Sebastian Lang: When you no longer know what you’re doing…

Yet another stage in the Alps, again a battle against one’s weaker self and a fight to achieve the aims of the team. Depending on how such a stage begins also decides how you’re going to get through the day. The first climb of the day was the “Col de la Colombiére” after 16.5 kms and was the first tough nut we had to crack. When the good riders in the peloton then started attacking it was all hands to the pumps and during moments like these it’s just a question of hanging in there. After all, the stage is 204.5 kms and if you already have problems really early on, then that could spell the end of your Tour de France.

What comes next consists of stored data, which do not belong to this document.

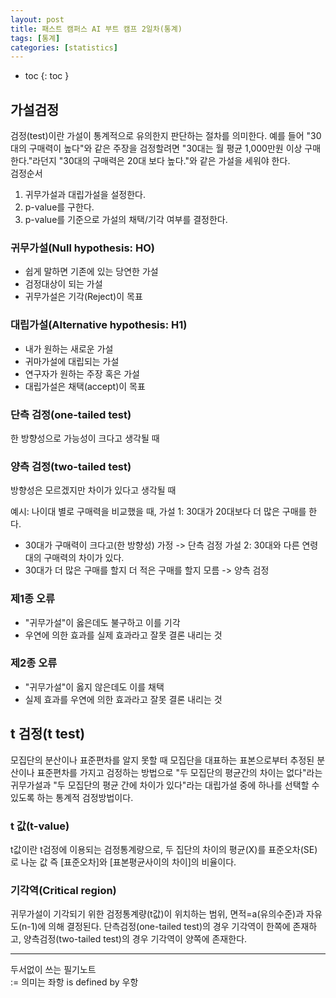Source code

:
 ```yaml
---
layout: post
title: 패스트 캠퍼스 AI 부트 캠프 2일차(통계)
tags: [통계]
categories: [statistics]
---
```


- toc
{: toc }

## 가설검정

검정(test)이란 가설이 통계적으로 유의한지 판단하는 절차를 의미한다. 예를 들어 "30대의 구매력이 높다"와 같은 주장을 검정할려면 "30대는 월 평균 1,000만원 이상 구매한다."라던지 "30대의 구매력은 20대 보다 높다."와 같은 가설을 세워야 한다.  
검정순서
1. 귀무가설과 대립가설을 설정한다.
2. p-value를 구한다.
3. p-value를 기준으로 가설의 채택/기각 여부를 결정한다.


### 귀무가설(Null hypothesis: HO)
- 쉽게 말하면 기존에 있는 당연한 가설
- 검정대상이 되는 가설
- 귀무가설은 기각(Reject)이 목표


### 대립가설(Alternative hypothesis: H1)
- 내가 원하는 새로운 가설
- 귀마가설에 대립되는 가설
- 연구자가 원하는 주장 혹은 가설
- 대립가설은 채택(accept)이 목표


### 단측 검정(one-tailed test)
한 방향성으로 가능성이 크다고 생각될 때


### 양측 검정(two-tailed test)
방향성은 모르겠지만 차이가 있다고 생각될 때  

예시: 나이대 별로 구매력을 비교했을 때,
가설 1: 30대가 20대보다 더 많은 구매를 한다.
- 30대가 구매력이 크다고(한 방향성) 가정 -> 단측 검정
가설 2: 30대와 다른 연령대의 구매력의 차이가 있다.
- 30대가 더 많은 구매를 할지 더 적은 구매를 할지 모름 -> 양측 검정


### 제1종 오류
- "귀무가설"이 옳은데도 불구하고 이를 기각
- 우연에 의한 효과를 실제 효과라고 잘못 결론 내리는 것


### 제2종 오류
- "귀무가설"이 옳지 않은데도 이를 채택
- 실제 효과를 우연에 의한 효과라고 잘못 결론 내리는 것


## t 검정(t test)
모집단의 분산이나 표준편차를 알지 못할 때 모집단을 대표하는 표본으로부터 추정된 분산이나 표준편차를 가지고 검정하는 방법으로 "두 모집단의 평균간의 차이는 없다"라는 귀무가설과 "두 모집단의 평균 간에 차이가 있다"라는 대립가설 중에 하나를 선택할 수 있도록 하는 통계적 검정방법이다.

### t 값(t-value)
t값이란 t검정에 이용되는 검정통계량으로, 두 집단의 차이의 평균(X)를 표준오차(SE)로 나눈 값 즉 [표준오차]와 [표본평균사이의 차이]의 비율이다.

### 기각역(Critical region)
귀무가설이 기각되기 위한 검정통계량(t값)이 위치하는 범위, 면적=a(유의수준)과 자유도(n-1)에 의해 결정된다. 단측검정(one-tailed test)의 경우 기각역이 한쪽에 존재하고, 양측검정(two-tailed test)의 경우 기각역이 양쪽에 존재한다.


-----
두서없이 쓰는 필기노트  
:= 의미는 좌항 is defined by 우항  
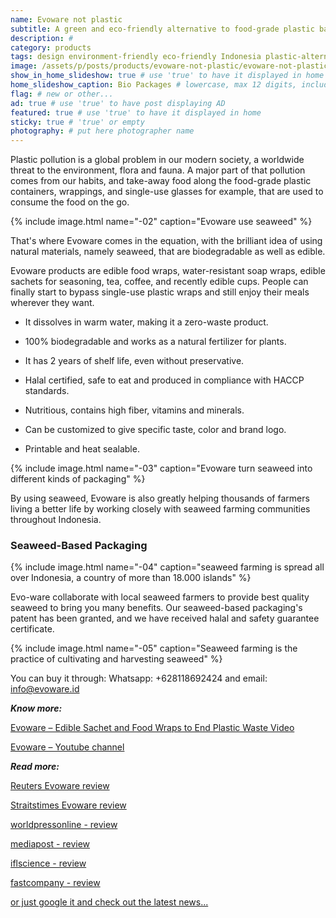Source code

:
 ```yaml
---
name: Evoware not plastic
subtitle: A green and eco-friendly alternative to food-grade plastic based on seaweed.
description: #
category: products
tags: design environment-friendly eco-friendly Indonesia plastic-alternatives social-responsibility
image: /assets/p/posts/products/evoware-not-plastic/evoware-not-plastic.jpg
show_in_home_slideshow: true # use 'true' to have it displayed in home slideshow
home_slideshow_caption: Bio Packages # lowercase, max 12 digits, including spaces
flag: # new or other...
ad: true # use 'true' to have post displaying AD
featured: true # use 'true' to have it displayed in home
sticky: true # 'true' or empty
photography: # put here photographer name
---
```

Plastic pollution is a global problem in our modern society, a worldwide threat to the environment, flora and fauna. A major part of that pollution comes from our habits, and take-away food along the food-grade plastic containers, wrappings, and single-use glasses for example, that are used to consume the food on the go.

{% include image.html name="-02" caption="Evoware use seaweed" %}

That's where Evoware comes in the equation, with the brilliant idea of using natural materials, namely seaweed, that are biodegradable as well as edible.

Evoware products are edible food wraps, water-resistant soap wraps, edible sachets for seasoning, tea, coffee, and recently edible cups. People can finally start to bypass single-use plastic wraps and still enjoy their meals wherever they want.


- It dissolves in warm water, making it a zero-waste product.

- 100% biodegradable and works as a natural fertilizer for plants.

- It has 2 years of shelf life, even without preservative.

- Halal certified, safe to eat and produced in compliance with HACCP standards.

- Nutritious, contains high fiber, vitamins and minerals.

- Can be customized to give specific taste, color and brand logo.

- Printable and heat sealable.


{% include image.html name="-03" caption="Evoware turn seaweed into different kinds of packaging" %}

By using seaweed, Evoware is also greatly helping thousands of farmers living a better life by working closely with seaweed farming communities throughout Indonesia.

### Seaweed-Based Packaging

{% include image.html name="-04" caption="seaweed farming is spread all over Indonesia, a country of more than 18.000 islands" %}

Evo-ware collaborate with local seaweed farmers to provide best quality seaweed to bring you many benefits. Our seaweed-based packaging's patent has been granted, and we have received halal and safety guarantee certificate.


{% include image.html name="-05" caption="Seaweed farming is the practice of cultivating and harvesting seaweed" %}

You can buy it through: Whatsapp: +628118692424 and email: [info@evoware.id](info@evoware.id)


**_Know more:_**

[Evoware – Edible Sachet and Food Wraps to End Plastic Waste Video](https://youtu.be/24T6ruz1GhU)

[Evoware – Youtube channel](https://www.youtube.com/channel/UCBN9aRJfC-bI-f3ll4abZaQ/videos)


**_Read more:_**

[Reuters Evoware review](https://www.reuters.com/article/us-indonesia-evoware/indonesian-startup-wages-war-on-plastic-with-edible-seaweed-cups-idUSKBN1DN0XA)

[Straitstimes Evoware review](https://www.straitstimes.com/asia/se-asia/indonesian-startup-wages-war-on-plastic-with-edible-seaweed-cups)

[worldpressonline - review ](http://www.worldpressonline.com/PressRelease/asian-summit-tackles-sustainable-packaging-and-ingredients-62310.html)

[mediapost - review](https://www.mediapost.com/publications/article/319918/packaging-our-future-4-product-packaging-designs.html)

[iflscience - review](http://www.iflscience.com/environment/this-seaweedbased-edible-packaging-could-help-save-our-seas/)

[fastcompany - review](https://www.fastcompany.com/40477587/instead-of-throwing-out-this-plastic-wrapper-you-eat-it)


[or just google it and check out the latest news...](https://www.google.co.id/search?q=evoware+world&oq=EVOWARE+WORLD)
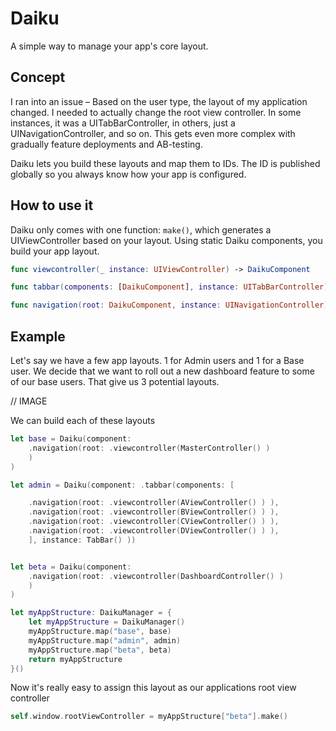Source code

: # Daiku

A simple way to manage your app's core layout.

## Concept

I ran into an issue – Based on the user type, the layout of my application changed. I needed to actually change the root view controller. In some instances, it was a UITabBarController, in others, just a UINavigationController, and so on. This gets even more complex with gradually feature deployments and AB-testing.

Daiku lets you build these layouts and map them to IDs. The ID is published globally so you always know how your app is configured.

## How to use it

Daiku only comes with one function: `make()`, which generates a UIViewController based on your layout. Using static Daiku components, you build your app layout.

```swift
func viewcontroller(_ instance: UIViewController) -> DaikuComponent

func tabbar(components: [DaikuComponent], instance: UITabBarController) -> DaikuComponent

func navigation(root: DaikuComponent, instance: UINavigationController) -> DaikuComponent

```

## Example

Let's say we have a few app layouts. 1 for Admin users and 1 for a Base user. We decide that we want to roll out a new dashboard feature to some of our base users. That give us 3 potential layouts.

// IMAGE

We can build each of these layouts

```swift
let base = Daiku(component:
    .navigation(root: .viewcontroller(MasterController() )
    )
)

let admin = Daiku(component: .tabbar(components: [

    .navigation(root: .viewcontroller(AViewController() ) ),
    .navigation(root: .viewcontroller(BViewController() ) ),
    .navigation(root: .viewcontroller(CViewController() ) ),
    .navigation(root: .viewcontroller(DViewController() ) ),
    ], instance: TabBar() ))


let beta = Daiku(component:
    .navigation(root: .viewcontroller(DashboardController() )
    )
)

let myAppStructure: DaikuManager = {
    let myAppStructure = DaikuManager()
    myAppStructure.map("base", base)
    myAppStructure.map("admin", admin)
    myAppStructure.map("beta", beta)
    return myAppStructure
}()
```

Now it's really easy to assign this layout as our applications root view controller

```swift
self.window.rootViewController = myAppStructure["beta"].make()
```
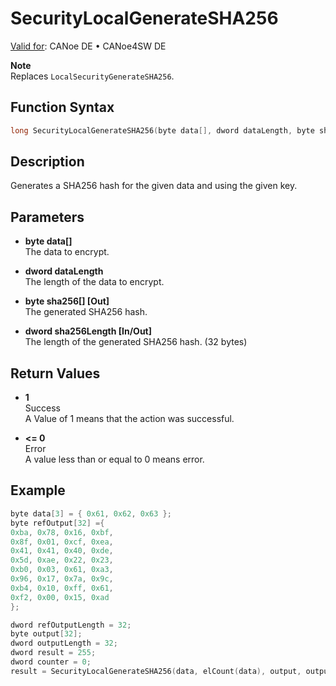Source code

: # SecurityLocalGenerateSHA256

[Valid for](../../../Shared/FeatureAvailability.md): CANoe DE • CANoe4SW DE

**Note**  
Replaces `LocalSecurityGenerateSHA256`.

## Function Syntax

```c
long SecurityLocalGenerateSHA256(byte data[], dword dataLength, byte sha256[], dword sha256Length)
```

## Description

Generates a SHA256 hash for the given data and using the given key.

## Parameters

- **byte data[]**  
  The data to encrypt.

- **dword dataLength**  
  The length of the data to encrypt.

- **byte sha256[] [Out]**  
  The generated SHA256 hash.

- **dword sha256Length [In/Out]**  
  The length of the generated SHA256 hash. (32 bytes)

## Return Values

- **1**  
  Success  
  A Value of 1 means that the action was successful.

- **\<= 0**  
  Error  
  A value less than or equal to 0 means error.

## Example

```c
byte data[3] = { 0x61, 0x62, 0x63 };
byte refOutput[32] ={
0xba, 0x78, 0x16, 0xbf,
0x8f, 0x01, 0xcf, 0xea,
0x41, 0x41, 0x40, 0xde,
0x5d, 0xae, 0x22, 0x23,
0xb0, 0x03, 0x61, 0xa3,
0x96, 0x17, 0x7a, 0x9c,
0xb4, 0x10, 0xff, 0x61,
0xf2, 0x00, 0x15, 0xad
};

dword refOutputLength = 32;
byte output[32];
dword outputLength = 32;
dword result = 255;
dword counter = 0;
result = SecurityLocalGenerateSHA256(data, elCount(data), output, outputLength);
```
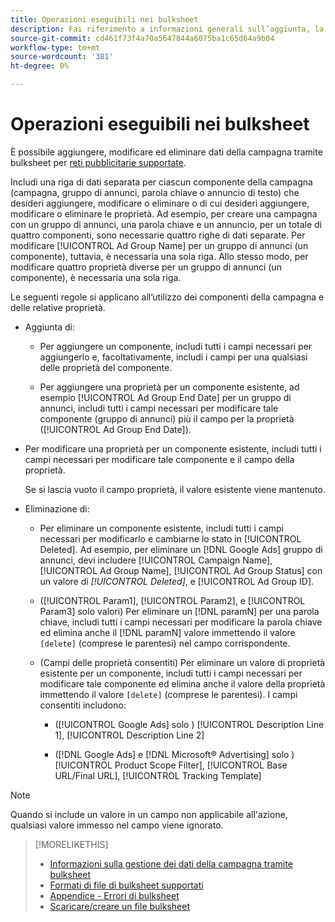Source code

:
 ```yaml
---
title: Operazioni eseguibili nei bulksheet
description: Fai riferimento a informazioni generali sull’aggiunta, la modifica e l’eliminazione di dati di campagne utilizzando i bulksheet.
source-git-commit: cd461f73f4a70a5647844a6075ba1c65d64a9b04
workflow-type: tm+mt
source-wordcount: '381'
ht-degree: 0%

---
```


# Operazioni eseguibili nei bulksheet

È possibile aggiungere, modificare ed eliminare dati della campagna tramite bulksheet per [reti pubblicitarie supportate](../bulksheet-about.md#bulksheet-functionality-by-network).

Includi una riga di dati separata per ciascun componente della campagna (campagna, gruppo di annunci, parola chiave o annuncio di testo) che desideri aggiungere, modificare o eliminare o di cui desideri aggiungere, modificare o eliminare le proprietà. Ad esempio, per creare una campagna con un gruppo di annunci, una parola chiave e un annuncio, per un totale di quattro componenti, sono necessarie quattro righe di dati separate. Per modificare [!UICONTROL Ad Group Name] per un gruppo di annunci (un componente), tuttavia, è necessaria una sola riga. Allo stesso modo, per modificare quattro proprietà diverse per un gruppo di annunci (un componente), è necessaria una sola riga.

Le seguenti regole si applicano all’utilizzo dei componenti della campagna e delle relative proprietà.

* Aggiunta di:

   * Per aggiungere un componente, includi tutti i campi necessari per aggiungerlo e, facoltativamente, includi i campi per una qualsiasi delle proprietà del componente.

   * Per aggiungere una proprietà per un componente esistente, ad esempio [!UICONTROL Ad Group End Date] per un gruppo di annunci, includi tutti i campi necessari per modificare tale componente (gruppo di annunci) più il campo per la proprietà ([!UICONTROL Ad Group End Date]).

* Per modificare una proprietà per un componente esistente, includi tutti i campi necessari per modificare tale componente e il campo della proprietà.

   Se si lascia vuoto il campo proprietà, il valore esistente viene mantenuto.

* Eliminazione di:

   * Per eliminare un componente esistente, includi tutti i campi necessari per modificarlo e cambiarne lo stato in [!UICONTROL Deleted]. Ad esempio, per eliminare un [!DNL Google Ads] gruppo di annunci, devi includere [!UICONTROL Campaign Name], [!UICONTROL Ad Group Name], [!UICONTROL Ad Group Status] con un valore di <i>[!UICONTROL Deleted]</i>, e [!UICONTROL Ad Group ID].

   * ([!UICONTROL Param1], [!UICONTROL Param2], e [!UICONTROL Param3] solo valori) Per eliminare un [!DNL paramN] per una parola chiave, includi tutti i campi necessari per modificare la parola chiave ed elimina anche il [!DNL paramN] valore immettendo il valore `[delete]` (comprese le parentesi) nel campo corrispondente.

   * (Campi delle proprietà consentiti) Per eliminare un valore di proprietà esistente per un componente, includi tutti i campi necessari per modificare tale componente ed elimina anche il valore della proprietà immettendo il valore `[delete]` (comprese le parentesi). I campi consentiti includono:

      * ([!UICONTROL Google Ads] solo ) [!UICONTROL Description Line 1], [!UICONTROL Description Line 2]

      * ([!DNL Google Ads] e [!DNL Microsoft® Advertising] solo ) [!UICONTROL Product Scope Filter], [!UICONTROL Base URL/Final URL], [!UICONTROL Tracking Template]

>[!NOTE]
>
>Quando si include un valore in un campo non applicabile all&#39;azione, qualsiasi valore immesso nel campo viene ignorato.

>[!MORELIKETHIS]
>
>* [Informazioni sulla gestione dei dati della campagna tramite bulksheet](../bulksheet-about.md)
>* [Formati di file di bulksheet supportati](bulksheet-file-formats.md)
>* [Appendice - Errori di bulksheet](../bulksheet-errors.md)
>* [Scaricare/creare un file bulksheet](../bulksheet-download.md)

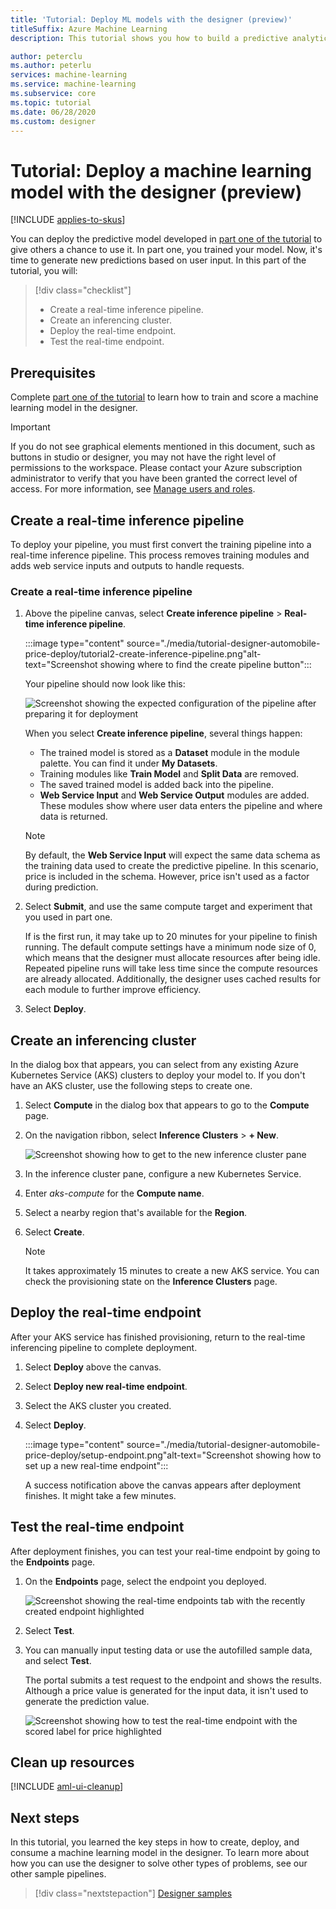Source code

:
 ```yaml
---
title: 'Tutorial: Deploy ML models with the designer (preview)'
titleSuffix: Azure Machine Learning
description: This tutorial shows you how to build a predictive analytics solution in Azure Machine Learning designer (preview). Train, score, and deploy a machine learning model by using drag-and-drop modules.

author: peterclu
ms.author: peterlu
services: machine-learning
ms.service: machine-learning
ms.subservice: core
ms.topic: tutorial
ms.date: 06/28/2020
ms.custom: designer
---
```


# Tutorial: Deploy a machine learning model with the designer (preview)
[!INCLUDE [applies-to-skus](../../includes/aml-applies-to-enterprise-sku.md)]

You can deploy the predictive model developed in [part one of the tutorial](tutorial-designer-automobile-price-train-score.md) to give others a chance to use it. In part one, you trained your model. Now, it's time to generate new predictions based on user input. In this part of the tutorial, you will:

> [!div class="checklist"]
> * Create a real-time inference pipeline.
> * Create an inferencing cluster.
> * Deploy the real-time endpoint.
> * Test the real-time endpoint.

## Prerequisites

Complete [part one of the tutorial](tutorial-designer-automobile-price-train-score.md) to learn how to train and score a machine learning model in the designer.

> [!IMPORTANT]
> If you do not see graphical elements mentioned in this document, such as buttons in studio or designer, you may not have the right level of permissions to the workspace. Please contact your Azure subscription administrator to verify that you have been granted the correct level of access. For more information, see [Manage users and roles](how-to-assign-roles.md).
## Create a real-time inference pipeline

To deploy your pipeline, you must first convert the training pipeline into a real-time inference pipeline. This process removes training modules and adds web service inputs and outputs to handle requests.

### Create a real-time inference pipeline

1. Above the pipeline canvas, select **Create inference pipeline** > **Real-time inference pipeline**.

    :::image type="content" source="./media/tutorial-designer-automobile-price-deploy/tutorial2-create-inference-pipeline.png"alt-text="Screenshot showing where to find the create pipeline button":::

    Your pipeline should now look like this: 

   ![Screenshot showing the expected configuration of the pipeline after preparing it for deployment](./media/tutorial-designer-automobile-price-deploy/real-time-inference-pipeline.png)

    When you select **Create inference pipeline**, several things happen:
    
    * The trained model is stored as a **Dataset** module in the module palette. You can find it under **My Datasets**.
    * Training modules like **Train Model** and **Split Data** are removed.
    * The saved trained model is added back into the pipeline.
    * **Web Service Input** and **Web Service Output** modules are added. These modules show where user data enters the pipeline and where data is returned.

    > [!NOTE]
    > By default, the **Web Service Input** will expect the same data schema as the training data used to create the predictive pipeline. In this scenario, price is included in the schema. However, price isn't used as a factor during prediction.
    >

1. Select **Submit**, and use the same compute target and experiment that you used in part one.

    If is the first run, it may take up to 20 minutes for your pipeline to finish running. The default compute settings have a minimum node size of 0, which means that the designer must allocate resources after being idle. Repeated pipeline runs will take less time since the compute resources are already allocated. Additionally, the designer uses cached results for each module to further improve efficiency.

1. Select **Deploy**.

## Create an inferencing cluster

In the dialog box that appears, you can select from any existing Azure Kubernetes Service (AKS) clusters to deploy your model to. If you don't have an AKS cluster, use the following steps to create one.

1. Select **Compute** in the dialog box that appears to go to the **Compute** page.

1. On the navigation ribbon, select **Inference Clusters** > **+ New**.

    ![Screenshot showing how to get to the new inference cluster pane](./media/tutorial-designer-automobile-price-deploy/new-inference-cluster.png)
   
1. In the inference cluster pane, configure a new Kubernetes Service.

1. Enter *aks-compute* for the **Compute name**.
    
1. Select a nearby region that's available for the **Region**.

1. Select **Create**.

    > [!NOTE]
    > It takes approximately 15 minutes to create a new AKS service. You can check the provisioning state on the **Inference Clusters** page.
    >

## Deploy the real-time endpoint

After your AKS service has finished provisioning, return to the real-time inferencing pipeline to complete deployment.

1. Select **Deploy** above the canvas.

1. Select **Deploy new real-time endpoint**. 

1. Select the AKS cluster you created.

1. Select **Deploy**.
    
    :::image type="content" source="./media/tutorial-designer-automobile-price-deploy/setup-endpoint.png"alt-text="Screenshot showing how to set up a new real-time endpoint":::

    A success notification above the canvas appears after deployment finishes. It might take a few minutes.

## Test the real-time endpoint

After deployment finishes, you can test your real-time endpoint by going to the **Endpoints** page.

1. On the **Endpoints** page, select the endpoint you deployed.

    ![Screenshot showing the real-time endpoints tab with the recently created endpoint highlighted](./media/tutorial-designer-automobile-price-deploy/endpoints.png)

1. Select **Test**.

1. You can manually input testing data or use the autofilled sample data, and select **Test**.

    The portal submits a test request to the endpoint and shows the results. Although a price value is generated for the input data, it isn't used to generate the prediction value.

    ![Screenshot showing how to test the real-time endpoint with the scored label for price highlighted](./media/tutorial-designer-automobile-price-deploy/test-endpoint.png)

## Clean up resources

[!INCLUDE [aml-ui-cleanup](../../includes/aml-ui-cleanup.md)]

## Next steps

In this tutorial, you learned the key steps in how to create, deploy, and consume a machine learning model in the designer. To learn more about how you can use the designer to solve other types of problems, see our other sample pipelines.

> [!div class="nextstepaction"]
> [Designer samples](samples-designer.md)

Now it’s a simple fact that riders like me just aren’t among the top climbers in the Tour de France. That means I have to ride beyond my limits so that I don’t need to be worried about not finishing the event. While the top riders in the Tour de France still have plenty of reserves on a climb, your heart is already in your mouth and the sweat is running down your face. This means that you simply can’t think straight and you do things that you normally just wouldn’t do. Then you charge down the descent with all the other riders and God only knows how you got down to the bottom in one piece. Your glasses are so covered in sweat that you ask yourself at the end of the stage just how you were able to look through them. Sometimes I really do believe that your body blocks out your brain functions to give you just that little bit extra power. It’s really crazy when you try to remember certain parts of the stage and find that you just can’t.


This is what distinguishes a pro sportsman from an average athlete. Because who voluntarily pushes himself over and above the most extreme limits?